Task goal = Copy out every line of the records in which "board" can be found.

Data to examine =

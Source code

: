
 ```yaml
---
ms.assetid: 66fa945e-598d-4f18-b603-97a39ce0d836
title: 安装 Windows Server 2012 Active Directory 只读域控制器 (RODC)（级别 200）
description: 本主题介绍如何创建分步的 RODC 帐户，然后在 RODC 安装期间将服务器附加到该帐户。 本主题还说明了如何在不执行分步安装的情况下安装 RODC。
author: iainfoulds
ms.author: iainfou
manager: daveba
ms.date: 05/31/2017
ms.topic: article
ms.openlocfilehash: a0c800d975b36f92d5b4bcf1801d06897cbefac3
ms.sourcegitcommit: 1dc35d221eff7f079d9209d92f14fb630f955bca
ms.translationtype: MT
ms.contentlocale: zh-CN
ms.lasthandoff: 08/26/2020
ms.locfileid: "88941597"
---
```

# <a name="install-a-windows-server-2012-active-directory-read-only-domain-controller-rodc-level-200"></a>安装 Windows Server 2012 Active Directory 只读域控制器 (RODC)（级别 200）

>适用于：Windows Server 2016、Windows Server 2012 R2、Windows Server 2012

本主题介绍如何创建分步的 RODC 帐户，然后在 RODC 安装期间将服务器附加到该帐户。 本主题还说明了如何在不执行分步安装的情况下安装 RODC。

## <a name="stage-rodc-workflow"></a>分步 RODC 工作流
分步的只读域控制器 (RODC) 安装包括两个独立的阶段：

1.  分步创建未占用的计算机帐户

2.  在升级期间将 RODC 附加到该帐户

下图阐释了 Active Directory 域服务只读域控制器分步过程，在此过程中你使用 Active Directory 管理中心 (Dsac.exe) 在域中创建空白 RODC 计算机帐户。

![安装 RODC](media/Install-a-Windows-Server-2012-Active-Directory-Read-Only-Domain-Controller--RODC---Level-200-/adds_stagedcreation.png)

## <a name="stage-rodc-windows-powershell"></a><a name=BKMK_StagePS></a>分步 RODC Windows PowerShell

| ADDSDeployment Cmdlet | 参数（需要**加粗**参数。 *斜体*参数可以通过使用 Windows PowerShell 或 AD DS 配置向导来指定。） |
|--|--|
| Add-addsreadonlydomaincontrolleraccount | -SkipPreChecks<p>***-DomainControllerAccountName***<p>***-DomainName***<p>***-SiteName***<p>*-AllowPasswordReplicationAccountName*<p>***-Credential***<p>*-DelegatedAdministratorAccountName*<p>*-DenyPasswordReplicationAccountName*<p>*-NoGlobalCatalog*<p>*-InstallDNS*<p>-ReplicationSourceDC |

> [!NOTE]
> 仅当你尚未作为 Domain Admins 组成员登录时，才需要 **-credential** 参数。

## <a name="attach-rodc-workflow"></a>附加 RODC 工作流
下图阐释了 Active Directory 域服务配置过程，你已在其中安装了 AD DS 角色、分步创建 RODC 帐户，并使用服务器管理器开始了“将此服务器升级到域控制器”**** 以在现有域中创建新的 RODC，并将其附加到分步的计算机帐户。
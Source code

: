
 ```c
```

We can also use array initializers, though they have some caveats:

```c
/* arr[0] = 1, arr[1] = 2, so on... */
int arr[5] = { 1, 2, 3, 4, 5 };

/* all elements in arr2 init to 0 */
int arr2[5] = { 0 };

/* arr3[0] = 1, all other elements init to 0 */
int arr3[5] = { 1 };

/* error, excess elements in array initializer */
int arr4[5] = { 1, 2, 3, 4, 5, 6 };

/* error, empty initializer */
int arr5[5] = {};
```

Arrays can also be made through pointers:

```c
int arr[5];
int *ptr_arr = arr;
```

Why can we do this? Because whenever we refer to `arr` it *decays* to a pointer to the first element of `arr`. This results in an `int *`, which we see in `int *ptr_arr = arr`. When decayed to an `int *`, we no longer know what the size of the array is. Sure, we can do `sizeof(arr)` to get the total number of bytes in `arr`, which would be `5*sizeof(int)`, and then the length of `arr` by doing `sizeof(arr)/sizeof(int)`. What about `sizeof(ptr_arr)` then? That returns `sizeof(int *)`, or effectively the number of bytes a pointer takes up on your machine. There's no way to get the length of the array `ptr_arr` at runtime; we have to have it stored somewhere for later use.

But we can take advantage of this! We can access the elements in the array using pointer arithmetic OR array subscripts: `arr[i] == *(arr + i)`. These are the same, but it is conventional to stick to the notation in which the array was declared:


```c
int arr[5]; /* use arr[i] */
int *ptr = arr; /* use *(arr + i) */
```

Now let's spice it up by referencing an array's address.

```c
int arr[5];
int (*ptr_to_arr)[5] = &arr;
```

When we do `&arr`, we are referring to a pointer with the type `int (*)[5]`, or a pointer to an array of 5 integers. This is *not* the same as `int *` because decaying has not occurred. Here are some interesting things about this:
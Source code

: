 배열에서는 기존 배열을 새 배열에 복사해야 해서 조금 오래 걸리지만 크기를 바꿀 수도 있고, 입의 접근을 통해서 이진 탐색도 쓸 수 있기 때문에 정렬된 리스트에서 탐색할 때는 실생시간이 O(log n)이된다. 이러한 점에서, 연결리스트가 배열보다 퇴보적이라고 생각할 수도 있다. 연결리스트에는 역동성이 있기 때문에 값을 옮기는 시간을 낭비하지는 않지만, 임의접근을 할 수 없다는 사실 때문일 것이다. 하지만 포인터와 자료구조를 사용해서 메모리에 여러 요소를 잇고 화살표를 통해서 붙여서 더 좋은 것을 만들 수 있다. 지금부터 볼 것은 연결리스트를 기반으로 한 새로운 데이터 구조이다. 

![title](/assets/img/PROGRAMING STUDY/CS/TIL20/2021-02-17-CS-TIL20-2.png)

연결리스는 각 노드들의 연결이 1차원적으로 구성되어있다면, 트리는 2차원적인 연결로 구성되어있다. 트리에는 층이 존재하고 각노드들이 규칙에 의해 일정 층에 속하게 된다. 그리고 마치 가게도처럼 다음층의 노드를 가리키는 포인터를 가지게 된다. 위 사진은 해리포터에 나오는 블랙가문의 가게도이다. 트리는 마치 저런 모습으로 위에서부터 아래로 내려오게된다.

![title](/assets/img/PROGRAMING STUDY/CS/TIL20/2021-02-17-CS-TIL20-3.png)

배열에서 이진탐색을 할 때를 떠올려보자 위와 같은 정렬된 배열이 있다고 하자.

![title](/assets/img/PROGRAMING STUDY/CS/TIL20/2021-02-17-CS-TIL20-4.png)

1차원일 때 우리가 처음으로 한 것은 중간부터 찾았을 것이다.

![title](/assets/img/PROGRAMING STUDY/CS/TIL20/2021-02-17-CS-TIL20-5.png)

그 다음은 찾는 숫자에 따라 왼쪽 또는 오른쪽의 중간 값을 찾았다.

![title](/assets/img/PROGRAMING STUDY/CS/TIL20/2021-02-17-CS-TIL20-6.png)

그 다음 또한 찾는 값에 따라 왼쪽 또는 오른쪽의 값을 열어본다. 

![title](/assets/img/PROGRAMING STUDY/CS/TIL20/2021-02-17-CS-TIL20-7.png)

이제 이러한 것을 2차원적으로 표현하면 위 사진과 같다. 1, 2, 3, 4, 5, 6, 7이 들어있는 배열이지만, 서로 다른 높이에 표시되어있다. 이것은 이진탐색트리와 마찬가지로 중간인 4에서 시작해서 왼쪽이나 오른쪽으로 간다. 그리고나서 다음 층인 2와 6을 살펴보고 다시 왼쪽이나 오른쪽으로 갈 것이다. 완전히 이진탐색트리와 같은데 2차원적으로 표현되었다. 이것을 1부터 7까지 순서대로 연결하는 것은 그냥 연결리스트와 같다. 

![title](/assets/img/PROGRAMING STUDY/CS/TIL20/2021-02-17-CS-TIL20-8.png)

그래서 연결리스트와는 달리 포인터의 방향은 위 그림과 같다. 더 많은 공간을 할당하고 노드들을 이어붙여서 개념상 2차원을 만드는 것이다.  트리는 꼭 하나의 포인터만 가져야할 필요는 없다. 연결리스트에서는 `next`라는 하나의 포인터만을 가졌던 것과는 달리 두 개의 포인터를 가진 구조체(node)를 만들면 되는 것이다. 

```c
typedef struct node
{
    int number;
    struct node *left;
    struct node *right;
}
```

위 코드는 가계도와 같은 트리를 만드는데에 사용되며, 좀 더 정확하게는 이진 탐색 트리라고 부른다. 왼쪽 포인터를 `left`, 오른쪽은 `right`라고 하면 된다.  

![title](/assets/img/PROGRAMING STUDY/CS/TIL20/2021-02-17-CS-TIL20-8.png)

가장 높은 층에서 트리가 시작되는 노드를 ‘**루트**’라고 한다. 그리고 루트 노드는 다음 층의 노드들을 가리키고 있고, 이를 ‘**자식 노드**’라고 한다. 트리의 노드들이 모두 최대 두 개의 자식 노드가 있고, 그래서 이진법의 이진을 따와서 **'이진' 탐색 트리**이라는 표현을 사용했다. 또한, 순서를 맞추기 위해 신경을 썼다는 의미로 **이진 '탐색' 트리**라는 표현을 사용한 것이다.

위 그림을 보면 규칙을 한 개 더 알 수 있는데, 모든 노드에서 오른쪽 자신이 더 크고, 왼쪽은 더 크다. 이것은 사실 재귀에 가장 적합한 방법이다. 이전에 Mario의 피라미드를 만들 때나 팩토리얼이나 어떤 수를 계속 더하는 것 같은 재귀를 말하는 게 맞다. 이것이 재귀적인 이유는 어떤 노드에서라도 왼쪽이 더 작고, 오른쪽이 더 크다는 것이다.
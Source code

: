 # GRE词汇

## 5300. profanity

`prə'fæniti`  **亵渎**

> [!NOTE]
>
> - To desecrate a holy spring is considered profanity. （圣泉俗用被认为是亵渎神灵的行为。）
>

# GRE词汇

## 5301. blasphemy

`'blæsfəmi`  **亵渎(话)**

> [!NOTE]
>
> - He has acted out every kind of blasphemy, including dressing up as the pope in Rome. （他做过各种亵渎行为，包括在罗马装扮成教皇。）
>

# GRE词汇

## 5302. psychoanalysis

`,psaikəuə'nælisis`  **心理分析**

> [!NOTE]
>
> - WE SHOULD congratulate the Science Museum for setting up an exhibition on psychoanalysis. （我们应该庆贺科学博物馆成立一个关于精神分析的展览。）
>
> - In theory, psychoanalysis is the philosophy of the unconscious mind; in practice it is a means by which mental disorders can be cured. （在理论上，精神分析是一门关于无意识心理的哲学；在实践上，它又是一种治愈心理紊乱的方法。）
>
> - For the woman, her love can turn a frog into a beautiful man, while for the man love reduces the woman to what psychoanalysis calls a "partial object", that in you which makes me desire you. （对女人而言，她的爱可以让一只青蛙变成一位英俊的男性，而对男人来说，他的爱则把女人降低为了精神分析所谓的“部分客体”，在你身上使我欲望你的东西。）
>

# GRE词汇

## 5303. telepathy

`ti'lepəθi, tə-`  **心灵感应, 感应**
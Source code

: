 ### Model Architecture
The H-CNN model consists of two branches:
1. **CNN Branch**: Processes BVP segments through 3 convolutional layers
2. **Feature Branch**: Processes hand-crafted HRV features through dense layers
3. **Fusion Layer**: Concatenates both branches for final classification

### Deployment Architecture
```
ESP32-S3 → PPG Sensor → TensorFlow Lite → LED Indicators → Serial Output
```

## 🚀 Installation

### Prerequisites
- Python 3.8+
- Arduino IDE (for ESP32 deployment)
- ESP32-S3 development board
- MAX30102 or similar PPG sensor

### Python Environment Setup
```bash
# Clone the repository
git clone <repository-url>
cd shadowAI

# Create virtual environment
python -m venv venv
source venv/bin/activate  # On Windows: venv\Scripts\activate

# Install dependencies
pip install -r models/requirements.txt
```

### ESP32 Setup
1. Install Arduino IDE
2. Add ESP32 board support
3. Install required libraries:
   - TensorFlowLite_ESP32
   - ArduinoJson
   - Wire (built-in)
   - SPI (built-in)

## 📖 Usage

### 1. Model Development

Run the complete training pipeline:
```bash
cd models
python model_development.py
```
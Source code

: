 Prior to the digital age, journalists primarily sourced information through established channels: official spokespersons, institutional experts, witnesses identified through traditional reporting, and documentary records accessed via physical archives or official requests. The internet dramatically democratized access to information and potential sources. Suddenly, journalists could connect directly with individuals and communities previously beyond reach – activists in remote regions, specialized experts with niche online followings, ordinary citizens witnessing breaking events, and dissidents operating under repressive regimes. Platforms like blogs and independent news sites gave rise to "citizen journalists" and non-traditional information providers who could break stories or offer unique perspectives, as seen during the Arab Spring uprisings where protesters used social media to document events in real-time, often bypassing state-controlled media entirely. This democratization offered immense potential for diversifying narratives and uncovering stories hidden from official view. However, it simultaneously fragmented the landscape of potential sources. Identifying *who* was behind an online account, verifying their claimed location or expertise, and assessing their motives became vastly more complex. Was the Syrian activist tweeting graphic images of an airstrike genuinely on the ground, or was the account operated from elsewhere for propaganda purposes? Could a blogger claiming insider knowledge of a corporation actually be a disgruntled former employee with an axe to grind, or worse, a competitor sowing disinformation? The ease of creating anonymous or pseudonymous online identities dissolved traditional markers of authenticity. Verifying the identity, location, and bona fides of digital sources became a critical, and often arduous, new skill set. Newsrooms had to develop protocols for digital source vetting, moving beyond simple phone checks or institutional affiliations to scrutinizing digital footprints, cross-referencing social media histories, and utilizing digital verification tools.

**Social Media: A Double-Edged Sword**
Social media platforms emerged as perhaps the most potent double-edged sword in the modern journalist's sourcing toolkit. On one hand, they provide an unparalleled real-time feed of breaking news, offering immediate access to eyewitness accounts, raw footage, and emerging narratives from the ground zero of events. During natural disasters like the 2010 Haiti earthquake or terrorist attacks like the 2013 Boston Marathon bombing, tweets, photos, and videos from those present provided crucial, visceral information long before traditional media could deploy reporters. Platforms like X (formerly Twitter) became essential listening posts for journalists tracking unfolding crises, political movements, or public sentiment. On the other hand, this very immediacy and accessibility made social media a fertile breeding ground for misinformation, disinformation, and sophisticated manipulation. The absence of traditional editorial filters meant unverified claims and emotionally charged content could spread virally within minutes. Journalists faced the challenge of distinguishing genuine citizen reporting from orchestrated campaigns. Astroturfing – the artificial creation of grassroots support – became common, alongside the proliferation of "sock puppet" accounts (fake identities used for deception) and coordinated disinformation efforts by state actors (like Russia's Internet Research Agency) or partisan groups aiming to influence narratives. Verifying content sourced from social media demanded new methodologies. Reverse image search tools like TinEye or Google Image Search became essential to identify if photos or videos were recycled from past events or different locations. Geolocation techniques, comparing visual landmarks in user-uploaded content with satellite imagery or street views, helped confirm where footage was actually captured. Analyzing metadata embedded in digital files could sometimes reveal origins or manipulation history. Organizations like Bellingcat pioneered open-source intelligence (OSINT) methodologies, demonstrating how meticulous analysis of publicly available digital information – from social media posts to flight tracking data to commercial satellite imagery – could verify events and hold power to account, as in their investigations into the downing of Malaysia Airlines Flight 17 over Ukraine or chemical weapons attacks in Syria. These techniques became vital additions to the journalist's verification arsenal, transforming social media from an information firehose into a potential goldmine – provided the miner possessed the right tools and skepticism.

Expected answer =
- ESP32-S3 development board
2. Add ESP32 board support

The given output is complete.